Grover's iconic Sesame Street children's book turns 50
ERIC JACOBSON: (As Grover) This is MORNING EDITION from NPR News. I am lovable, furry old pal, Grover.
A MARTINEZ, HOST:
I'm A Martinez.
STEVE INSKEEP, HOST:
And I'm Steve Inskeep. Our co-host there is a Muppet from "Sesame Street." He's here because both Grover and NPR are celebrating anniversaries. NPR is 50 years old this year.
JACOBSON: (As Grover) Oh, my goodness. Well, happy birthday to NPR.
MARTINEZ: Well, thank you, Grover.
NPR went on the air in 1971. That same year, Grover starred in a children's book called "The Monster At The End Of This Book."
JACOBSON: (As Grover) Oh, no. We are not talking about that book, are we? Just thinking about it gives me the shivers.
MALLORY LOEHR: So I was actually one of those lucky kids who got to experience this book as a kid.

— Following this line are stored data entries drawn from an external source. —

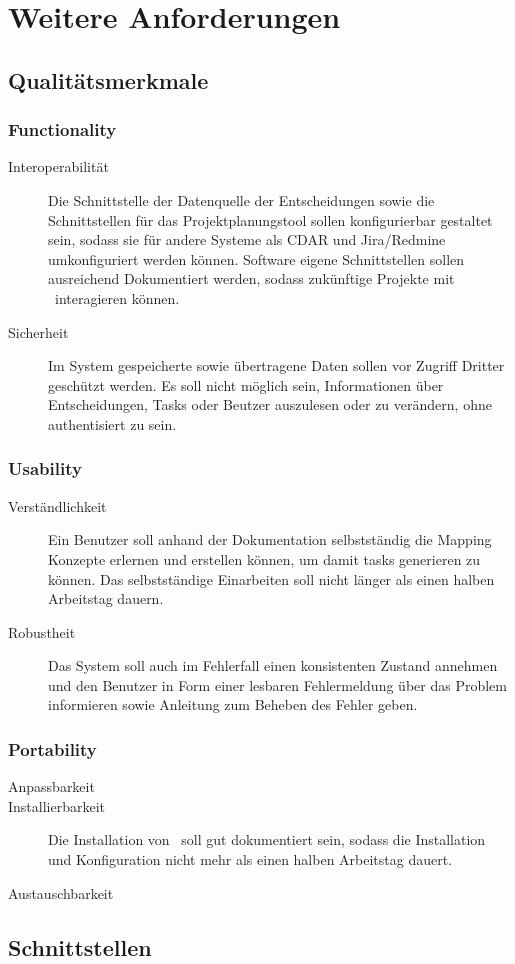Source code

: \section{Weitere Anforderungen}

	\subsection{Qualitätsmerkmale}


		\subsubsection{Functionality}
		\begin{description}
			\item[Interoperabilität] Die Schnittstelle der Datenquelle der Entscheidungen sowie die Schnittstellen für das Projektplanungstool sollen konfigurierbar gestaltet sein, sodass sie für andere Systeme als CDAR und Jira/Redmine umkonfiguriert werden können. 
			Software eigene Schnittstellen sollen ausreichend Dokumentiert werden, sodass zukünftige Projekte mit \eeppi\ interagieren können.
			\item[Sicherheit] Im System gespeicherte sowie übertragene Daten sollen vor Zugriff Dritter geschützt werden.
			Es soll nicht möglich sein, Informationen über Entscheidungen, Tasks oder Beutzer auszulesen oder zu verändern, 
			ohne authentisiert zu sein.
		\end{description}

		\subsubsection{Usability}
		\begin{description}
			\item[Verständlichkeit] Ein Benutzer soll anhand der Dokumentation selbstständig die Mapping Konzepte erlernen und erstellen können, um damit tasks generieren zu können. Das selbstständige Einarbeiten soll nicht länger als einen halben Arbeitstag dauern.
			\item[Robustheit] Das System soll auch im Fehlerfall einen konsistenten Zustand annehmen und den Benutzer in Form einer lesbaren Fehlermeldung über das Problem informieren sowie Anleitung zum Beheben des Fehler geben.
		\end{description}

		\subsubsection{Portability}
		\begin{description}
			\item[Anpassbarkeit] 
			\item[Installierbarkeit] Die Installation von \eeppi\ soll gut dokumentiert sein, sodass die Installation und Konfiguration nicht mehr als einen halben Arbeitstag dauert.
			\item[Austauschbarkeit]
		\end{description}

	\subsection{Schnittstellen}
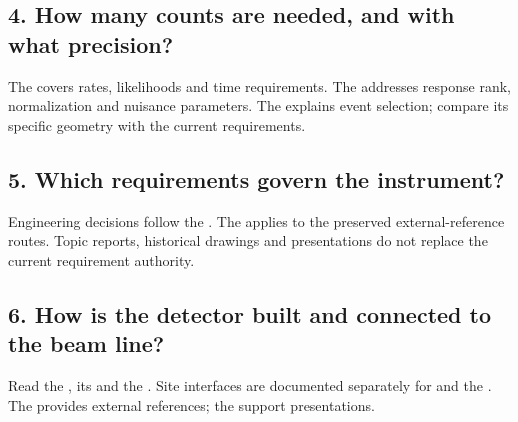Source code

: \documentclass[11pt,a4paper]{article}
\begin{document}
\subsection*{4. How many counts are needed, and with what precision?}
The  covers rates, likelihoods and time requirements. The  addresses response rank, normalization and nuisance parameters. The  explains event selection; compare its specific geometry with the current requirements.

\subsection*{5. Which requirements govern the instrument?}
Engineering decisions follow the . The  applies to the preserved external-reference routes. Topic reports, historical drawings and presentations do not replace the current requirement authority.

\subsection*{6. How is the detector built and connected to the beam line?}
Read the , its  and the . Site interfaces are documented separately for  and the . The  provides external references; the  support presentations.

\clearpage
\begingroup\small
\end{document}
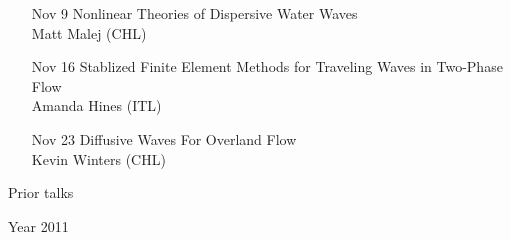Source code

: \documentclass[12]{article}
\begin{document}
\begin{enumerate}
\item[Nov 9] Nonlinear Theories of Dispersive Water Waves\\
Matt Malej (CHL)\\

\item[Nov 16] Stablized Finite Element Methods for Traveling Waves in Two-Phase Flow\\
Amanda Hines (ITL)\\

\item[Nov 23] Diffusive Waves For Overland Flow\\
Kevin Winters (CHL)\\

\end{enumerate}

\begin{center}
\Large
Prior talks
\end{center}

\begin{center}
\Large
Year 2011
\end{center}
\end{document}
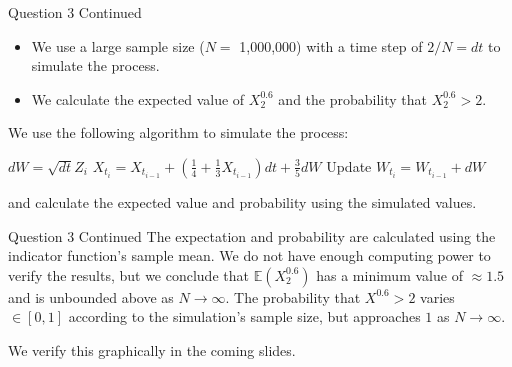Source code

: \documentclass[compress,12pt]{beamer}
\begin{document}
\begin{frame}{Question 3 Continued}
    \begin{itemize}
        \item We use a large sample size ($N = $ 1,000,000) with a time step of $2 / N = dt$ to simulate the process.
        \item We calculate the expected value of $X_{2}^{0.6}$ and the probability that $X_{2}^{0.6} > 2$.
    \end{itemize}
    We use the following algorithm to simulate the process:
    
    \begin{algorithmic}
            \State $dW = \sqrt{dt} Z_i$
            \State $X_{t_i} = X_{t_{i-1}} + \left( \frac{1}{4} + \frac{1}{3}X_{t_{i-1}} \right) dt + \frac{3}{5} dW$
            \State Update $W_{t_i} = W_{t_{i-1}} + dW$
        \EndFor
    \end{algorithmic}

    and calculate the expected value and probability using the simulated values.

\end{frame}

\begin{frame}{Question 3 Continued}
    The expectation and probability are calculated using the indicator function's sample mean.
    We do not have enough computing power to verify the results, but we conclude that $\mathbb{E}(X^{0.6}_2)$ has a {\color{red} minimum} value of $\approx 1.5$
    and is {\color{red} unbounded} above as $N \to \infty$. The probability that $X^{0.6} > 2$ varies $\in[0,1]$ according to the simulation's sample size, but 
    approaches $1$ as $N \to \infty$.
    
    We verify this graphically in the coming slides.
\end{frame}
\end{document}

INSKEEP: Mallory Loehr is a children's book publisher at Random House. She says "The Monster At The End Of This Book" was incredibly influential because it was the first time a character in the story talked directly to the children reading the book.

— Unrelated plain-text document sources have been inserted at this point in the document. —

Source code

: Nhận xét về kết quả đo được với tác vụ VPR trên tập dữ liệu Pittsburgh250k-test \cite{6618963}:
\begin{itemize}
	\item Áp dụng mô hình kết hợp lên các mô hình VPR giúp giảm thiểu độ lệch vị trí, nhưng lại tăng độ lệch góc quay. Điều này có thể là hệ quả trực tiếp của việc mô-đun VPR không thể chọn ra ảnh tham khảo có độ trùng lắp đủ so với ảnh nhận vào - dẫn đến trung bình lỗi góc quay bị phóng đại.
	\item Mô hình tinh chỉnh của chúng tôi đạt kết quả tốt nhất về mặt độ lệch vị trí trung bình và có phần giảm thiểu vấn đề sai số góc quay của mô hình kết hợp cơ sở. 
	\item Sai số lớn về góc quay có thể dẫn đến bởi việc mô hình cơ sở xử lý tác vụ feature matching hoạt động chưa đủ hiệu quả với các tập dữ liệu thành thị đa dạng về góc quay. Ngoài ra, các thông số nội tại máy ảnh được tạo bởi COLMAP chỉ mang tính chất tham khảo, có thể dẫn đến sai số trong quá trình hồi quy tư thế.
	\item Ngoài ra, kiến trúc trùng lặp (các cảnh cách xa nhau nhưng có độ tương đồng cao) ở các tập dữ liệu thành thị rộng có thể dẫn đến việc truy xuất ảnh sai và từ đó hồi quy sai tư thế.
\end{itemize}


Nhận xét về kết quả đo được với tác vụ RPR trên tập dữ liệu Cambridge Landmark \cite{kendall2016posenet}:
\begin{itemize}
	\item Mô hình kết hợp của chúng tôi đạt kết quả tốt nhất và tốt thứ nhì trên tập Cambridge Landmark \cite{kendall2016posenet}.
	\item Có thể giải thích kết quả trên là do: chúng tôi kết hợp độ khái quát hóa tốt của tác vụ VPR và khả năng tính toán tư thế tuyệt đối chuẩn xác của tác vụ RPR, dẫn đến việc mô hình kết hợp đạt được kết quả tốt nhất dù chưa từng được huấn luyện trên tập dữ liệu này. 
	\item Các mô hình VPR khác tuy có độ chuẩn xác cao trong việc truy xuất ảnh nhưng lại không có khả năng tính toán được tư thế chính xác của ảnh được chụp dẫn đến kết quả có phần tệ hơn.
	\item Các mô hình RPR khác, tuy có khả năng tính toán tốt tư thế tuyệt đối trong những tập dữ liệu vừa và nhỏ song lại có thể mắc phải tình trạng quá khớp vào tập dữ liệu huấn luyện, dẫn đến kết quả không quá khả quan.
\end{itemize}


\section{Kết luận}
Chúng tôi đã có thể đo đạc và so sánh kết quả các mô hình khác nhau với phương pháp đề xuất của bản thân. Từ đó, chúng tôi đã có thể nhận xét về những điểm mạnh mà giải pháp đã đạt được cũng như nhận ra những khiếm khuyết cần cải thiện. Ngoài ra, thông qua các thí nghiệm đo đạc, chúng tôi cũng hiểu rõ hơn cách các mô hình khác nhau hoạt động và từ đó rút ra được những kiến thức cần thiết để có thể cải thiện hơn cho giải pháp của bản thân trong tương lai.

LOEHR: Grover's aware that he's in the book. And Grover is talking to the child as if they're an adult. And Grover is so afraid of this monster.

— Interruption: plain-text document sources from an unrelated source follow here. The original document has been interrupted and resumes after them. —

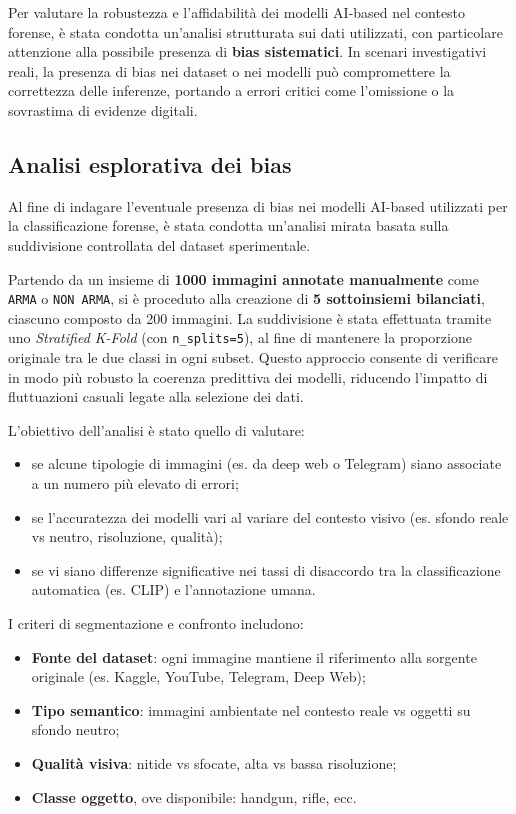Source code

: Per valutare la robustezza e l’affidabilità dei modelli AI-based nel contesto forense, è stata condotta un’analisi strutturata sui dati utilizzati, con particolare attenzione alla possibile presenza di \textbf{bias sistematici}. In scenari investigativi reali, la presenza di bias nei dataset o nei modelli può compromettere la correttezza delle inferenze, portando a errori critici come l'omissione o la sovrastima di evidenze digitali.





\subsection{Analisi esplorativa dei bias}
\label{subsec:exploratory-bias}

Al fine di indagare l’eventuale presenza di bias nei modelli AI-based utilizzati per la classificazione forense, è stata condotta un’analisi mirata basata sulla suddivisione controllata del dataset sperimentale.

Partendo da un insieme di \textbf{1000 immagini annotate manualmente} come \texttt{ARMA} o \texttt{NON ARMA}, si è proceduto alla creazione di \textbf{5 sottoinsiemi bilanciati}, ciascuno composto da 200 immagini. La suddivisione è stata effettuata tramite uno \textit{Stratified K-Fold} (con \texttt{n\_splits=5}), al fine di mantenere la proporzione originale tra le due classi in ogni subset. Questo approccio consente di verificare in modo più robusto la coerenza predittiva dei modelli, riducendo l’impatto di fluttuazioni casuali legate alla selezione dei dati.

\medskip

L’obiettivo dell’analisi è stato quello di valutare:

\begin{itemize}
  \item se alcune tipologie di immagini (es. da deep web o Telegram) siano associate a un numero più elevato di errori;
  \item se l’accuratezza dei modelli vari al variare del contesto visivo (es. sfondo reale vs neutro, risoluzione, qualità);
  \item se vi siano differenze significative nei tassi di disaccordo tra la classificazione automatica (es. CLIP) e l’annotazione umana.
\end{itemize}

I criteri di segmentazione e confronto includono:

\begin{itemize}
  \item \textbf{Fonte del dataset}: ogni immagine mantiene il riferimento alla sorgente originale (es. Kaggle, YouTube, Telegram, Deep Web);
  \item \textbf{Tipo semantico}: immagini ambientate nel contesto reale vs oggetti su sfondo neutro;
  \item \textbf{Qualità visiva}: nitide vs sfocate, alta vs bassa risoluzione;
  \item \textbf{Classe oggetto}, ove disponibile: handgun, rifle, ecc.
\end{itemize}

INSKEEP: Grover begs the children not to turn the page because each page brings him closer to the monster at the end.
JACOBSON: (As Grover) I tried building a heavy brick wall to keep people from turning the pages. I implored. I pleaded. I got down on my knees. But nothing would stop them from turning the pages.
MARTINEZ: Kids love it. The book was written by Jon Stone. And Loehr says it inspired a new genre of books whose characters reach beyond the pages to speak to the reader.
LOEHR: If you think of "Don't Let The Pigeon Drive The Bus," giving a child responsibility of not letting the pigeon drive the bus, a book from the U.K. called "There's A Monster In Your Book," which actually asks the kid to shake the monster out of the book - so I feel like this book's success is so exponential beyond the book itself.
INSKEEP: At the end of the story, Grover realizes that he is the monster in the book, and he's no longer scared.
JACOBSON: (As Grover) Well, first of all, spoiler alert - but second of all, after talking about this book, I am feeling brave myself. Maybe I will pick up my very first Stephen King novel.
MARTINEZ: Good luck, Grover. Be brave. Turn those pages.